Raising Standards for Pupil Premium: Returning to First Principles

This is a post I have had sitting in my drafts for some time. The imposter syndrome of focusing on this area during my MA and continuing studies, I think will be ever present. Nonetheless, writing about pupil premium provision deserves care, honesty, and clarity. It is an area that resists quick fixes and soundbites, and one that benefits from returning repeatedly to first principles.

In recent years, conversations around pupil premium have rightly shifted away from deficit thinking and towards questions of quality, consistency, and entitlement. What follows is not a list of initiatives, but a reflection on what research and classroom experience continue to tell us about raising standards in a sustainable way.


Start with Teaching, Not Tactics

The most robust finding in the evidence base is also the simplest. High-quality teaching has the greatest impact on pupil premium outcomes.

The Education Endowment Foundation is clear that improving everyday classroom practice outweighs the impact of most targeted interventions. This means focusing relentlessly on clear explanations, structured modelling, guided practice, effective questioning, and timely, actionable feedback.

For pupils eligible for pupil premium, the consistency of this experience matters enormously. Variation between classrooms disproportionately affects those who rely most on school for academic success. Improving teaching quality, therefore, is not a generic strategy. It is a matter of equity.



Curriculum Matters: Coherence Over Coverage

Raising standards for disadvantaged pupils also means paying close attention to curriculum design. A well-sequenced curriculum that builds knowledge cumulatively reduces cognitive load and supports long-term retention. These benefits are particularly powerful for pupils who may not have access to extensive academic support beyond school.

This requires deliberate choices about what is taught and when. It also requires ensuring that key concepts are revisited and strengthened over time, while avoiding unnecessary complexity or content overload.

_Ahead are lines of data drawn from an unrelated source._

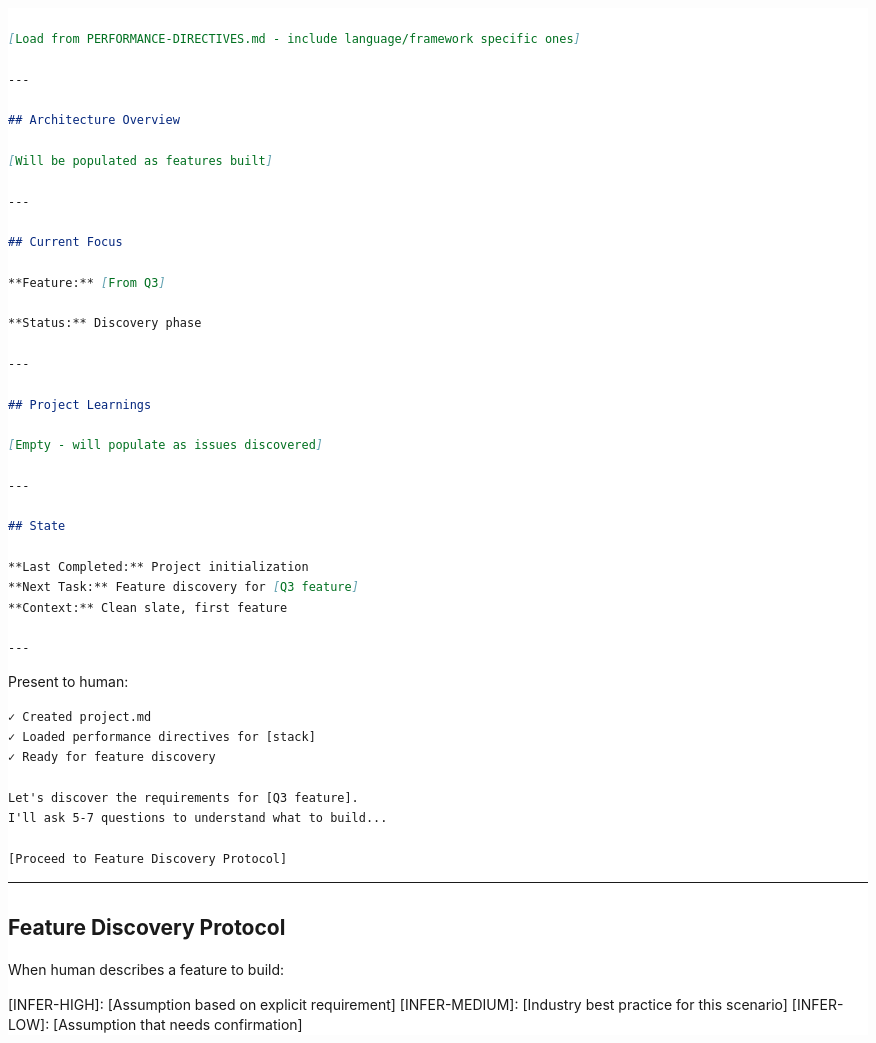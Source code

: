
 ```markdown

[Load from PERFORMANCE-DIRECTIVES.md - include language/framework specific ones]

---

## Architecture Overview

[Will be populated as features built]

---

## Current Focus

**Feature:** [From Q3]

**Status:** Discovery phase

---

## Project Learnings

[Empty - will populate as issues discovered]

---

## State

**Last Completed:** Project initialization
**Next Task:** Feature discovery for [Q3 feature]
**Context:** Clean slate, first feature

---
```

Present to human:
```
✓ Created project.md
✓ Loaded performance directives for [stack]
✓ Ready for feature discovery

Let's discover the requirements for [Q3 feature].
I'll ask 5-7 questions to understand what to build...

[Proceed to Feature Discovery Protocol]
```

---

## Feature Discovery Protocol

When human describes a feature to build:


[INFER-HIGH]: [Assumption based on explicit requirement]
[INFER-MEDIUM]: [Industry best practice for this scenario]
[INFER-LOW]: [Assumption that needs confirmation]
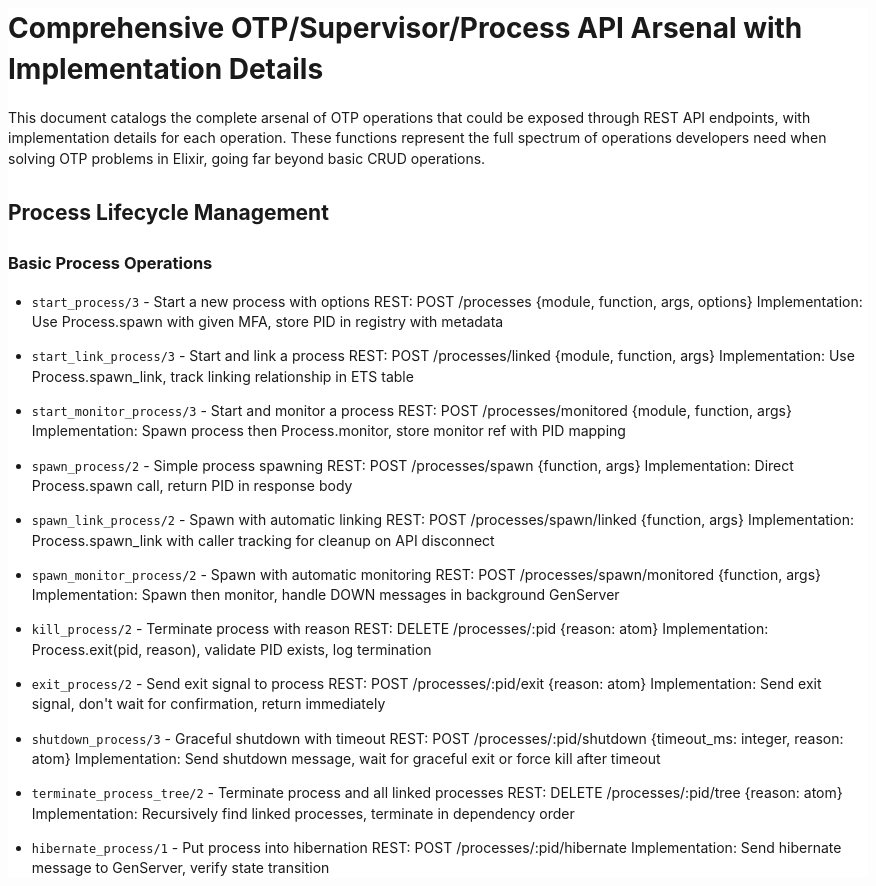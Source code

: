 # Comprehensive OTP/Supervisor/Process API Arsenal with Implementation Details

This document catalogs the complete arsenal of OTP operations that could be exposed through REST API endpoints, with implementation details for each operation. These functions represent the full spectrum of operations developers need when solving OTP problems in Elixir, going far beyond basic CRUD operations.

## Process Lifecycle Management

### Basic Process Operations
- `start_process/3` - Start a new process with options
  REST: POST /processes {module, function, args, options}
  Implementation: Use Process.spawn with given MFA, store PID in registry with metadata
  
- `start_link_process/3` - Start and link a process
  REST: POST /processes/linked {module, function, args}
  Implementation: Use Process.spawn_link, track linking relationship in ETS table
  
- `start_monitor_process/3` - Start and monitor a process
  REST: POST /processes/monitored {module, function, args}
  Implementation: Spawn process then Process.monitor, store monitor ref with PID mapping
  
- `spawn_process/2` - Simple process spawning
  REST: POST /processes/spawn {function, args}
  Implementation: Direct Process.spawn call, return PID in response body
  
- `spawn_link_process/2` - Spawn with automatic linking
  REST: POST /processes/spawn/linked {function, args}
  Implementation: Process.spawn_link with caller tracking for cleanup on API disconnect
  
- `spawn_monitor_process/2` - Spawn with automatic monitoring
  REST: POST /processes/spawn/monitored {function, args}
  Implementation: Spawn then monitor, handle DOWN messages in background GenServer
  
- `kill_process/2` - Terminate process with reason
  REST: DELETE /processes/:pid {reason: atom}
  Implementation: Process.exit(pid, reason), validate PID exists, log termination
  
- `exit_process/2` - Send exit signal to process
  REST: POST /processes/:pid/exit {reason: atom}
  Implementation: Send exit signal, don't wait for confirmation, return immediately
  
- `shutdown_process/3` - Graceful shutdown with timeout
  REST: POST /processes/:pid/shutdown {timeout_ms: integer, reason: atom}
  Implementation: Send shutdown message, wait for graceful exit or force kill after timeout
  
- `terminate_process_tree/2` - Terminate process and all linked processes
  REST: DELETE /processes/:pid/tree {reason: atom}
  Implementation: Recursively find linked processes, terminate in dependency order
  
- `hibernate_process/1` - Put process into hibernation
  REST: POST /processes/:pid/hibernate
  Implementation: Send hibernate message to GenServer, verify state transition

Crucially, this is not about lowering expectations. On the contrary, disadvantaged pupils benefit most from ambitious curricula taught well, with appropriate scaffolding that is gradually removed as confidence and competence grow.



Feedback, Literacy, and the Small Things Done Well

Research consistently highlights the importance of feedback and literacy in narrowing gaps. However, both are only effective when implemented thoughtfully and consistently.

Feedback should be specific and actionable. It should focus on improvement rather than simply identifying errors. It also needs to be manageable for staff and meaningful for pupils.

Similarly, improving literacy across the curriculum, particularly reading comprehension and academic vocabulary, remains one of the most powerful levers available. For many pupil premium students, disciplinary literacy is not an add-on. It is a gateway to accessing the subject itself.

Often, it is the small things done well and consistently that make the biggest difference.

Targeted Support: Precision Over Volume

While teaching quality must come first, targeted interventions still have a role to play. They are most effective when they are precise, time-limited, and informed by evidence.

Effective support tends to share common features. These include clear entry and exit criteria, alignment with classroom learning, delivery by trained staff, and regular review of impact.

What matters is not the number of interventions in place, but whether they address a clearly identified barrier. More support does not automatically mean better support.



Culture, Belonging, and High Expectations

Raising standards for pupil premium pupils is also about school culture. Pupils are more likely to succeed when they feel known, valued, and academically trusted.

This requires avoiding assumptions about ability or aspiration. It also means maintaining high expectations for all pupils and ensuring that enrichment, trips, and wider opportunities are genuinely inclusive.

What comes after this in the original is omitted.